The minutes of al-Qaeda’s founding meetings
did not mention the United States as an enemy but rather described the group’s goals in the broadest and vaguest of terms: “to lift the word of God, to make His religion victorious.” The minutes did note that the “work” of al-Qaeda commenced on September 10, 1988. Almost exactly thirteen years later the organization carried out the 9/11 attacks, inflicting more direct damage on the United States during a morning than the Soviet Union had done during decades of the Cold War.

So what had changed in the meantime? Or to put it another way: Where did bin Laden’s anti-Americanism stem from? It was far from predictable that bin Laden would turn against the United States; several of his half brothers and sisters maintained vacation homes in the States and had substantial business interests there, while
about a quarter
of Osama’s fifty-three siblings had studied there at some point. And in 1979, when he was twenty-two, bin Laden himself traveled to the United States with his wife Najwa and their two infant sons. On the two-week trip the bin Ladens visited Los Angeles and Indiana. His wife recalled that the visit was uneventful: “
My husband and I
did not hate America, yet we did not love it.”

Over the course of the 1980s, bin Laden’s indifference to the United States would gradually harden into hostility because of its support for Israel. The al-Qaeda leader explained that he made a speech in 1986
urging Muslims to boycott American products
because “the Americans take our money and give it to the Jews so they can kill our children with it in Palestine.” Bin Laden stopped drinking
Pepsi and Coca-Cola
and his son
Omar recalls
that his father
refused to let his kids consume American soft drinks. (They would drink them anyway, behind his back.)

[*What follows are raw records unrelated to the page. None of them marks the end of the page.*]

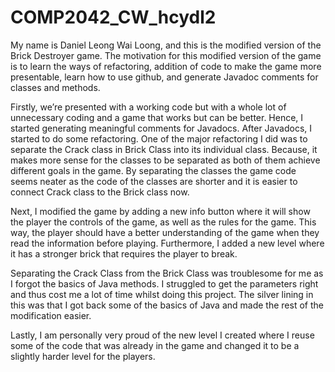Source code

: # COMP2042_CW_hcydl2

My name is Daniel Leong Wai Loong, and this is the modified version of the Brick Destroyer game. The motivation for this modified version of the game is to learn the ways of refactoring, addition of code to make the game more presentable, learn how to use github, and generate Javadoc comments for classes and methods.

Firstly, we’re presented with a working code but with a whole lot of unnecessary coding and a game that works but can be better. Hence, I started generating meaningful comments for Javadocs. After Javadocs, I started to do some refactoring. One of the major refactoring I did was to separate the Crack class in Brick Class into its individual class. Because, it makes more sense for the classes to be separated as both of them achieve different goals in the game. By separating the classes the game code seems neater as the code of the classes are shorter and it is easier to connect Crack class to the Brick class now.

Next, I modified the game by adding a new info button where it will show the player the controls of the game, as well as the rules for the game. This way, the player should have a better understanding of the game when they read the information before playing. Furthermore, I added a new level where it has a stronger brick that requires the player to break.

Separating the Crack Class from the Brick Class was troublesome for me as I forgot the basics of Java methods. I struggled to get the parameters right and thus cost me a lot of time whilst doing this project. The silver lining in this was that I got back some of the basics of Java and made the rest of the modification easier.

Lastly, I am personally very proud of the new level I created where I reuse some of the code that was already in the game and changed it to be a slightly harder level for the players.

Bin Laden’s anti-Americanism, hardly uncommon in the Muslim world, blossomed into full-blown hatred, springing, famously, from the rejection of his offer to deploy his army of veterans from the Afghan anti-Soviet jihad to defend the Saudi kingdom following Saddam Hussein’s invasion of neighboring Kuwait in August 1990. The head of Saudi intelligence, Prince Turki, recalled bin Laden’s offer of his men to help defeat Saddam’s army, which was then the fourth largest in the world: “
He changed
from a calm, peaceful and gentle man interested in helping Muslims into a person who believed that he would be able to amass and command an army to liberate Kuwait. It revealed his arrogance.”

Bin Laden’s offer was summarily dismissed by the royal family and instead the Saudis sought the protection of Uncle Sam. Five hundred thousand American soldiers, including a number of women, soon arrived on Arabian soil, a force that bin Laden took to be “infidels” trespassing on the holy land. Omar bin Laden remembers his father ranting, “
Women! Defending Saudi men!
” The contemporaneous fatwas of the firebrand Saudi clerics Salman al-Awdah and Safar al-Hawali also had
an important impact
on bin Laden. Awdah and Hawali were among the first Saudi clerics to issue cassette tapes of sermons railing against the U.S. presence in Saudi Arabia.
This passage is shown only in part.